== SOURCE RECORDS

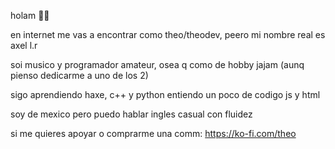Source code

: holam 👀👀

en internet me vas a encontrar como theo/theodev, peero mi nombre real es axel l.r

soi musico y programador amateur, osea q como de hobby jajam (aunq pienso dedicarme a uno de los 2)

sigo aprendiendo haxe, c++ y python
entiendo un poco de codigo js y html

soy de mexico pero puedo hablar ingles casual con fluidez

si me quieres apoyar o comprarme una comm: https://ko-fi.com/theo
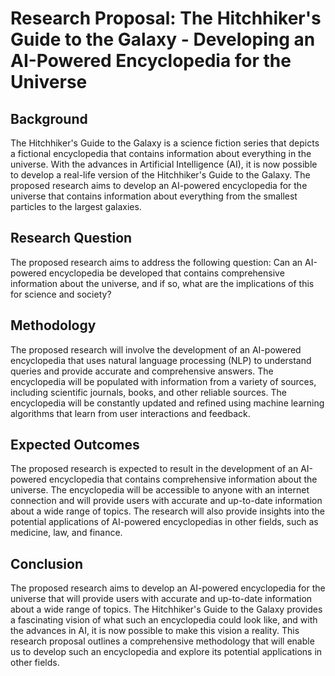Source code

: # Research Proposal: The Hitchhiker's Guide to the Galaxy - Developing an AI-Powered Encyclopedia for the Universe

## Background
The Hitchhiker's Guide to the Galaxy is a science fiction series that depicts a fictional encyclopedia that contains information about everything in the universe. With the advances in Artificial Intelligence (AI), it is now possible to develop a real-life version of the Hitchhiker's Guide to the Galaxy. The proposed research aims to develop an AI-powered encyclopedia for the universe that contains information about everything from the smallest particles to the largest galaxies.

## Research Question
The proposed research aims to address the following question:
Can an AI-powered encyclopedia be developed that contains comprehensive information about the universe, and if so, what are the implications of this for science and society?

## Methodology
The proposed research will involve the development of an AI-powered encyclopedia that uses natural language processing (NLP) to understand queries and provide accurate and comprehensive answers. The encyclopedia will be populated with information from a variety of sources, including scientific journals, books, and other reliable sources. The encyclopedia will be constantly updated and refined using machine learning algorithms that learn from user interactions and feedback.

## Expected Outcomes
The proposed research is expected to result in the development of an AI-powered encyclopedia that contains comprehensive information about the universe. The encyclopedia will be accessible to anyone with an internet connection and will provide users with accurate and up-to-date information about a wide range of topics. The research will also provide insights into the potential applications of AI-powered encyclopedias in other fields, such as medicine, law, and finance.

## Conclusion
The proposed research aims to develop an AI-powered encyclopedia for the universe that will provide users with accurate and up-to-date information about a wide range of topics. The Hitchhiker's Guide to the Galaxy provides a fascinating vision of what such an encyclopedia could look like, and with the advances in AI, it is now possible to make this vision a reality. This research proposal outlines a comprehensive methodology that will enable us to develop such an encyclopedia and explore its potential applications in other fields.
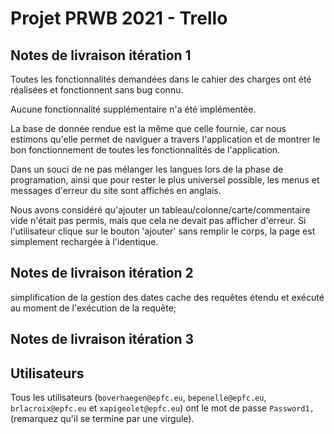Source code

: # Projet PRWB 2021 - Trello

## Notes de livraison itération 1

Toutes les fonctionnalités demandées dans le cahier des charges ont été réalisées et fonctionnent sans bug connu.

Aucune fonctionnalité supplémentaire n'a été implémentée.

La base de donnée rendue est la même que celle fournie, car nous estimons qu'elle permet de naviguer a travers l'application et de montrer le bon fonctionnement de toutes les fonctionnalités de l'application.

Dans un souci de ne pas mélanger les langues lors de la phase de programation, ainsi que pour rester le plus universel possible, les menus et messages d'erreur du site sont affichés en anglais.

Nous avons considéré qu'ajouter un tableau/colonne/carte/commentaire vide n'était pas permis, mais que cela ne devait pas afficher d'erreur. Si l'utilisateur clique sur le bouton 'ajouter' sans remplir le corps, la page est simplement rechargée à l'identique.

## Notes de livraison itération 2
simplification de la gestion des dates
cache des requêtes étendu et exécuté au moment de l'exécution de la requête;

## Notes de livraison itération 3

## Utilisateurs

Tous les utilisateurs (`boverhaegen@epfc.eu`, `bepenelle@epfc.eu`, `brlacroix@epfc.eu` et `xapigeolet@epfc.eu`) ont le mot de passe `Password1,` (remarquez qu'il se termine par une virgule).



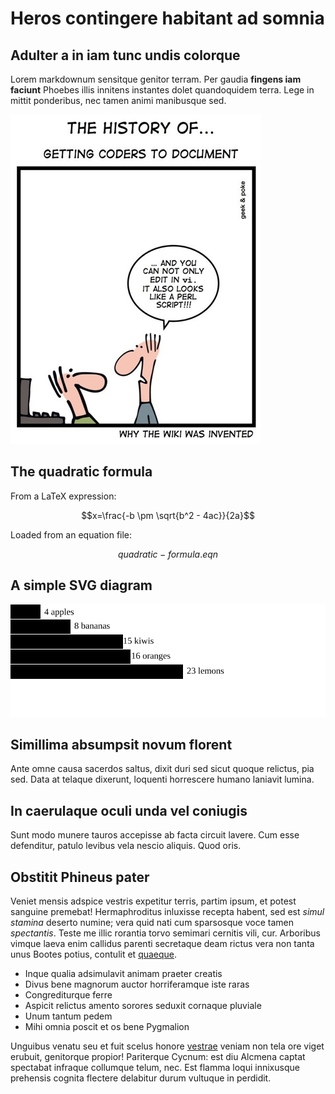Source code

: # Heros contingere habitant ad somnia

## Adulter a in iam tunc undis colorque

Lorem markdownum sensitque genitor terram. Per gaudia **fingens iam faciunt**
Phoebes illis innitens instantes dolet quandoquidem terra. Lege in mittit
ponderibus, nec tamen animi manibusque sed.

![](../presentation/images/why-wiki.jpg)

## The quadratic formula

From a LaTeX expression:

$$x=\frac{-b \pm \sqrt{b^2 - 4ac}}{2a}$$

Loaded from an equation file:

$$quadratic-formula.eqn$$

## A simple SVG diagram

![](assets/chart.svg)

## Simillima absumpsit novum florent

Ante omne causa sacerdos saltus, dixit duri sed sicut quoque relictus, pia sed.
Data at telaque dixerunt, loquenti horrescere humano laniavit lumina.

## In caerulaque oculi unda vel coniugis

Sunt modo munere tauros accepisse ab facta circuit lavere. Cum esse defenditur,
patulo levibus vela nescio aliquis. Quod oris.

## Obstitit Phineus pater

Veniet mensis adspice vestris expetitur terris, partim ipsum, et potest sanguine
premebat! Hermaphroditus inluxisse recepta habent, sed est *simul stamina*
deserto numine; vera quid nati cum sparsosque voce tamen *spectantis*. Teste me
illic rorantia torvo semimari cernitis vili, cur. Arboribus vimque laeva enim
callidus parenti secretaque deam rictus vera non tanta unus Bootes potius,
contulit et [quaeque](http://omfgdogs.com/).

- Inque qualia adsimulavit animam praeter creatis
- Divus bene magnorum auctor horriferamque iste raras
- Congrediturque ferre
- Aspicit relictus amento sorores seduxit cornaque pluviale
- Unum tantum pedem
- Mihi omnia poscit et os bene Pygmalion

Unguibus venatu seu et fuit scelus honore [vestrae](http://imgur.com/) veniam
non tela ore viget erubuit, genitorque propior! Pariterque Cycnum: est diu
Alcmena captat spectabat infraque collumque telum, nec. Est flamma loqui
innixusque prehensis cognita flectere delabitur durum vultuque in perdidit.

====

ABOUT THIS TASK |
Each line in the records above that contains the word "quadratic" must be copied.

RESULT |
## The quadratic formula
$$quadratic-formula.eqn$$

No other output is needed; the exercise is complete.